Thursday, March 11, 2010

Milestone Demographic Shift Poses New Challenge to U.S. Institutions


by Ajuan Mance

The Associated Press has reported that 2010 will likely mark the point at which the percentage of non-white babies born in the U.S. surpasses 50%. AP writer Hope Yen reports,

[D]emographers say this year could be the “tipping point” when the number of babies born to minorities outnumbers that of babies born to whites.

The numbers are growing because immigration to the U.S. has boosted the number of Hispanic women in their prime childbearing years. Minorities made up 48 percent of U.S. children born in 2008, the latest census estimates available, compared to 37 percent in 1990.

“Census projections suggest America may become a minority-majority country by the middle of the century. For America’s children, the future is now,” said Kenneth Johnson, a sociology professor at the University of New Hampshire who researched many of the racial trends in a paper being released Wednesday.


– “Minority Births on Track to Outnumber White Births, Associated Press, March 10, 2010

For U.S. colleges and universities, too, the future will be determined by decisions made in the present.

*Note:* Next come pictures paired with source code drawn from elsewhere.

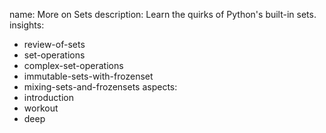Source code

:name: More on Sets
description: Learn the quirks of Python's built-in sets.
insights:
  - review-of-sets
  - set-operations
  - complex-set-operations
  - immutable-sets-with-frozenset
  - mixing-sets-and-frozensets
aspects:
  - introduction
  - workout
  - deep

Babies born in this year will begin enter U.S. colleges and universities in 2018. This means that the nation’s 2- and 4-year colleges have less than 18 years to learn how to effectively attract and educate non-white college students.

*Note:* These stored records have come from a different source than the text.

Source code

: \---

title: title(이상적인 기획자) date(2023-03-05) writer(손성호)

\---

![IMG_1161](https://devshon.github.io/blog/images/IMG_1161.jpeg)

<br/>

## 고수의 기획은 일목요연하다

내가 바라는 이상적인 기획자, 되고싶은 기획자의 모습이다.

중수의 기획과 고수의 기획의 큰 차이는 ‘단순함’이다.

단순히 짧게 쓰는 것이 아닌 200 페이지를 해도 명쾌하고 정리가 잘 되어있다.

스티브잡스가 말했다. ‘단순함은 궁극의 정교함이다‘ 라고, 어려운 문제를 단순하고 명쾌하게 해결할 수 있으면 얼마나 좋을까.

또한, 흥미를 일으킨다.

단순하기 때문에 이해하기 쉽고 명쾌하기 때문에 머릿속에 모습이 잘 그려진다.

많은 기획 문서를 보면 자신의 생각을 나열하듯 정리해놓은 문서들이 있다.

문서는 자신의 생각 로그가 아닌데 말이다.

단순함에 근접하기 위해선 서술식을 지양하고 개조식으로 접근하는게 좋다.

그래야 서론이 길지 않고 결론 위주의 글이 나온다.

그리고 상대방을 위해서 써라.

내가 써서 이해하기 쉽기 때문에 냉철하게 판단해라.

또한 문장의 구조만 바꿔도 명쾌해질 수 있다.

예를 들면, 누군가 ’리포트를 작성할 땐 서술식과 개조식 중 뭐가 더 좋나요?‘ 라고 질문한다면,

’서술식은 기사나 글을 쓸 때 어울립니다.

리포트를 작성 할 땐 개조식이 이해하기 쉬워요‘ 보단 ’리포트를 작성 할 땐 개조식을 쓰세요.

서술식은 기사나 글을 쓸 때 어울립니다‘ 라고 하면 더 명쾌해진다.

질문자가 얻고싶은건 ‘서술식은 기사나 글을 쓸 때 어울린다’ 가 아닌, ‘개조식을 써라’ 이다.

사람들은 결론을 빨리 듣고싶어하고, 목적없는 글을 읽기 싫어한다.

At present, most U.S. minority groups have significantly lower college graduation rates than do white students. This trend is reversed for African American students at the most selective of the historically Black colleges and universities (HBCUs) as well as at many of the nation’s most selective colleges and universities.

The time is now for those institutions that have very poor records of retaining and graduating even their most highly qualified African American students to look to HBCUs and selective majority-white schools and begin to adopt some of their strategies.

The issue of minority achievement on U.S. campuses is no longer a topic that the nation can afford to shroud in racially tinged discussion of I.Q., “reverse” discrimination, and the level playing field. In a nation in which, sooner than later, most college-aged young people will be non-white, the issue of how best to equip college to education educate all kinds of students is far too serious for political grandstanding and sound bite politics. It is an issue of national security, intellectual progress, and economic survival.